+++ Input +++
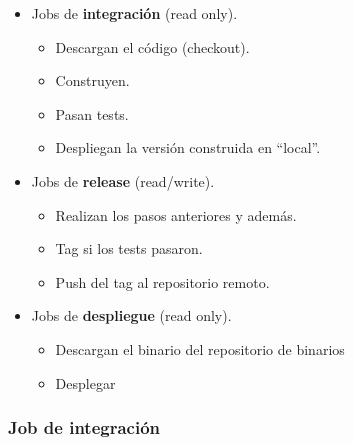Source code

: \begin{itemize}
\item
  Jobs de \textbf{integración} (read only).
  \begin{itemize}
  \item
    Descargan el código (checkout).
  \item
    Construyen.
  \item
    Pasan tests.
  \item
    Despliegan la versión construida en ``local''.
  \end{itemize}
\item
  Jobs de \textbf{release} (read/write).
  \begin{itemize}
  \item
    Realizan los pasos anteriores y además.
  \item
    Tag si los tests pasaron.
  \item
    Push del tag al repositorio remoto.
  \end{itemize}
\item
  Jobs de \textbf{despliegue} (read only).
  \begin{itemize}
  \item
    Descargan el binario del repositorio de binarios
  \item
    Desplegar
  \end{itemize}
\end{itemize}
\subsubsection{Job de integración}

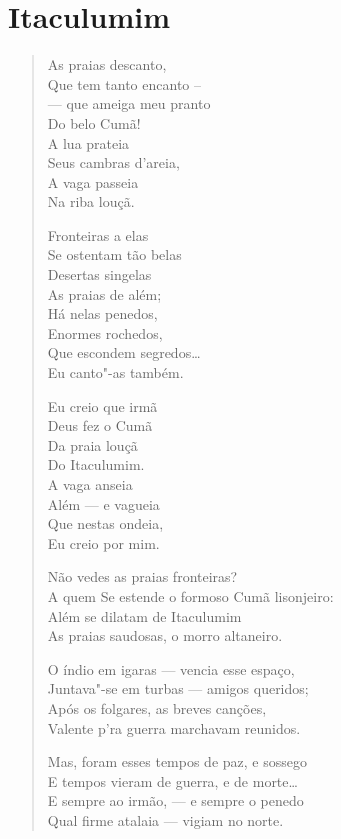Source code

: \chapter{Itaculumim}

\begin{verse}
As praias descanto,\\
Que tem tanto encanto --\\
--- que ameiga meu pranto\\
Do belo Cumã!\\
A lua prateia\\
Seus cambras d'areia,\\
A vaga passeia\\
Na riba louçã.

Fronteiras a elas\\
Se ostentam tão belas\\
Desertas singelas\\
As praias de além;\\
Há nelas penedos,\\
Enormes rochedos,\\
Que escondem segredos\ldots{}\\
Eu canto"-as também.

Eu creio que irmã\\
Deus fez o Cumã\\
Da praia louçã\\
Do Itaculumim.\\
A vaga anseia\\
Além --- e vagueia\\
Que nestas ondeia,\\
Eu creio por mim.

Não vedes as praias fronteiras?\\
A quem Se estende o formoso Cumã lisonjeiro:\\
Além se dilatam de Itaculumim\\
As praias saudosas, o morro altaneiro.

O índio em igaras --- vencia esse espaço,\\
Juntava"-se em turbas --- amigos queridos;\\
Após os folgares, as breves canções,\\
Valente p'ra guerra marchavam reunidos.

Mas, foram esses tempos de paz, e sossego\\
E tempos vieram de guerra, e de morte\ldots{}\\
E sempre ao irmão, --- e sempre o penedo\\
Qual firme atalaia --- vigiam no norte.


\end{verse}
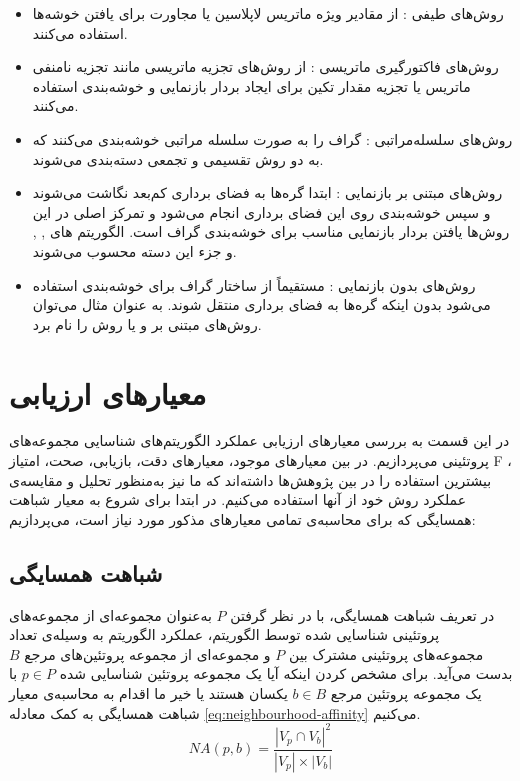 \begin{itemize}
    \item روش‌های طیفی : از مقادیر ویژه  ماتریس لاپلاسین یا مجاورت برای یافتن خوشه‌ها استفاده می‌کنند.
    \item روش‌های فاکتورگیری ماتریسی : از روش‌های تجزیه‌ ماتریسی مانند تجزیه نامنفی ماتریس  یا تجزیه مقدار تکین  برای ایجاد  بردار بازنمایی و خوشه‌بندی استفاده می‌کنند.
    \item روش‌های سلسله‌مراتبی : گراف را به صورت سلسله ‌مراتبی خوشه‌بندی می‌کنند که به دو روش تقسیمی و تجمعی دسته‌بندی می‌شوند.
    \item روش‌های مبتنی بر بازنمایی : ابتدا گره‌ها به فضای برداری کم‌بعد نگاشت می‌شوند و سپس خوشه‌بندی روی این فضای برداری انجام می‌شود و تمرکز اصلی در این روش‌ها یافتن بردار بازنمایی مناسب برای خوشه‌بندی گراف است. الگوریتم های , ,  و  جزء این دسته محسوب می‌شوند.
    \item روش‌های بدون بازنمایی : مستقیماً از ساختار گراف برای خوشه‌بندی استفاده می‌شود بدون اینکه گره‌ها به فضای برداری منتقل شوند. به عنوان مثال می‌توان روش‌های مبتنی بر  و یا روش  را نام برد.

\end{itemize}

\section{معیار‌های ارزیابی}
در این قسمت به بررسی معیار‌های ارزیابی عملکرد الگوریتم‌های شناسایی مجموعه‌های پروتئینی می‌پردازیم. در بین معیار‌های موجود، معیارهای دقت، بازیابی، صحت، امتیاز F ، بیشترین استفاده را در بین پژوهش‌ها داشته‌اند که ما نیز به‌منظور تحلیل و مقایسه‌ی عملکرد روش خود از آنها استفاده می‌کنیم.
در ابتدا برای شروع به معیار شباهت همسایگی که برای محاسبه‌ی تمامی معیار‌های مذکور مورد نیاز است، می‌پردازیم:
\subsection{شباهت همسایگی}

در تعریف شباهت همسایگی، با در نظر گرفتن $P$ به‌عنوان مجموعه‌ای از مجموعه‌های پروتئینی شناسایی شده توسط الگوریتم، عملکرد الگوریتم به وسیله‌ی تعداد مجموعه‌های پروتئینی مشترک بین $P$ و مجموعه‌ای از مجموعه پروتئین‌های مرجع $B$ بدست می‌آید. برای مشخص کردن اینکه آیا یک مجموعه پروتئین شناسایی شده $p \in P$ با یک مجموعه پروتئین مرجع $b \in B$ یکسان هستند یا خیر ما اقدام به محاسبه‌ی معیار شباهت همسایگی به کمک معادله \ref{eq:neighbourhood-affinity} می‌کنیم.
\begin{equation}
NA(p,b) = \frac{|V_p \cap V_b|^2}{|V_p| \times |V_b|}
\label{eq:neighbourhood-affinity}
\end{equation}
+++
* [Work task]: Word-for-word repeat, images excluded: return all the data.

* [Your solution]:
Source code

: \begin{itemize}
\item
  Jobs de \textbf{integración} (read only).
  \begin{itemize}
  \item
    Descargan el código (checkout).
  \item
    Construyen.
  \item
    Pasan tests.
  \item
    Despliegan la versión construida en ``local''.
  \end{itemize}
\item
  Jobs de \textbf{release} (read/write).
  \begin{itemize}
  \item
    Realizan los pasos anteriores y además.
  \item
    Tag si los tests pasaron.
  \item
    Push del tag al repositorio remoto.
  \end{itemize}
\item
  Jobs de \textbf{despliegue} (read only).
  \begin{itemize}
  \item
    Descargan el binario del repositorio de binarios
  \item
    Desplegar
  \end{itemize}
\end{itemize}
\subsubsection{Job de integración}

Source code

: \chapter{Itaculumim}

\begin{verse}
As praias descanto,\\
Que tem tanto encanto --\\
--- que ameiga meu pranto\\
Do belo Cumã!\\
A lua prateia\\
Seus cambras d'areia,\\
A vaga passeia\\
Na riba louçã.

Fronteiras a elas\\
Se ostentam tão belas\\
Desertas singelas\\
As praias de além;\\
Há nelas penedos,\\
Enormes rochedos,\\
Que escondem segredos\ldots{}\\
Eu canto"-as também.

Eu creio que irmã\\
Deus fez o Cumã\\
Da praia louçã\\
Do Itaculumim.\\
A vaga anseia\\
Além --- e vagueia\\
Que nestas ondeia,\\
Eu creio por mim.

Não vedes as praias fronteiras?\\
A quem Se estende o formoso Cumã lisonjeiro:\\
Além se dilatam de Itaculumim\\
As praias saudosas, o morro altaneiro.

O índio em igaras --- vencia esse espaço,\\
Juntava"-se em turbas --- amigos queridos;\\
Após os folgares, as breves canções,\\
Valente p'ra guerra marchavam reunidos.

Mas, foram esses tempos de paz, e sossego\\
E tempos vieram de guerra, e de morte\ldots{}\\
E sempre ao irmão, --- e sempre o penedo\\
Qual firme atalaia --- vigiam no norte.


\end{verse}
 \begin{itemize}
    \item روش‌های طیفی : از مقادیر ویژه  ماتریس لاپلاسین یا مجاورت برای یافتن خوشه‌ها استفاده می‌کنند.
    \item روش‌های فاکتورگیری ماتریسی : از روش‌های تجزیه‌ ماتریسی مانند تجزیه نامنفی ماتریس  یا تجزیه مقدار تکین  برای ایجاد  بردار بازنمایی و خوشه‌بندی استفاده می‌کنند.
    \item روش‌های سلسله‌مراتبی : گراف را به صورت سلسله ‌مراتبی خوشه‌بندی می‌کنند که به دو روش تقسیمی و تجمعی دسته‌بندی می‌شوند.
    \item روش‌های مبتنی بر بازنمایی : ابتدا گره‌ها به فضای برداری کم‌بعد نگاشت می‌شوند و سپس خوشه‌بندی روی این فضای برداری انجام می‌شود و تمرکز اصلی در این روش‌ها یافتن بردار بازنمایی مناسب برای خوشه‌بندی گراف است. الگوریتم های , ,  و  جزء این دسته محسوب می‌شوند.
    \item روش‌های بدون بازنمایی : مستقیماً از ساختار گراف برای خوشه‌بندی استفاده می‌شود بدون اینکه گره‌ها به فضای برداری منتقل شوند. به عنوان مثال می‌توان روش‌های مبتنی بر  و یا روش  را نام برد.

\end{itemize}

\section{معیار‌های ارزیابی}
در این قسمت به بررسی معیار‌های ارزیابی عملکرد الگوریتم‌های شناسایی مجموعه‌های پروتئینی می‌پردازیم. در بین معیار‌های موجود، معیارهای دقت، بازیابی، صحت، امتیاز F ، بیشترین استفاده را در بین پژوهش‌ها داشته‌اند که ما نیز به‌منظور تحلیل و مقایسه‌ی عملکرد روش خود از آنها استفاده می‌کنیم.
در ابتدا برای شروع به معیار شباهت همسایگی که برای محاسبه‌ی تمامی معیار‌های مذکور مورد نیاز است، می‌پردازیم:
\subsection{شباهت همسایگی}

در تعریف شباهت همسایگی، با در نظر گرفتن $P$ به‌عنوان مجموعه‌ای از مجموعه‌های پروتئینی شناسایی شده توسط الگوریتم، عملکرد الگوریتم به وسیله‌ی تعداد مجموعه‌های پروتئینی مشترک بین $P$ و مجموعه‌ای از مجموعه پروتئین‌های مرجع $B$ بدست می‌آید. برای مشخص کردن اینکه آیا یک مجموعه پروتئین شناسایی شده $p \in P$ با یک مجموعه پروتئین مرجع $b \in B$ یکسان هستند یا خیر ما اقدام به محاسبه‌ی معیار شباهت همسایگی به کمک معادله \ref{eq:neighbourhood-affinity} می‌کنیم.
\begin{equation}
NA(p,b) = \frac{|V_p \cap V_b|^2}{|V_p| \times |V_b|}
\label{eq:neighbourhood-affinity}
\end{equation}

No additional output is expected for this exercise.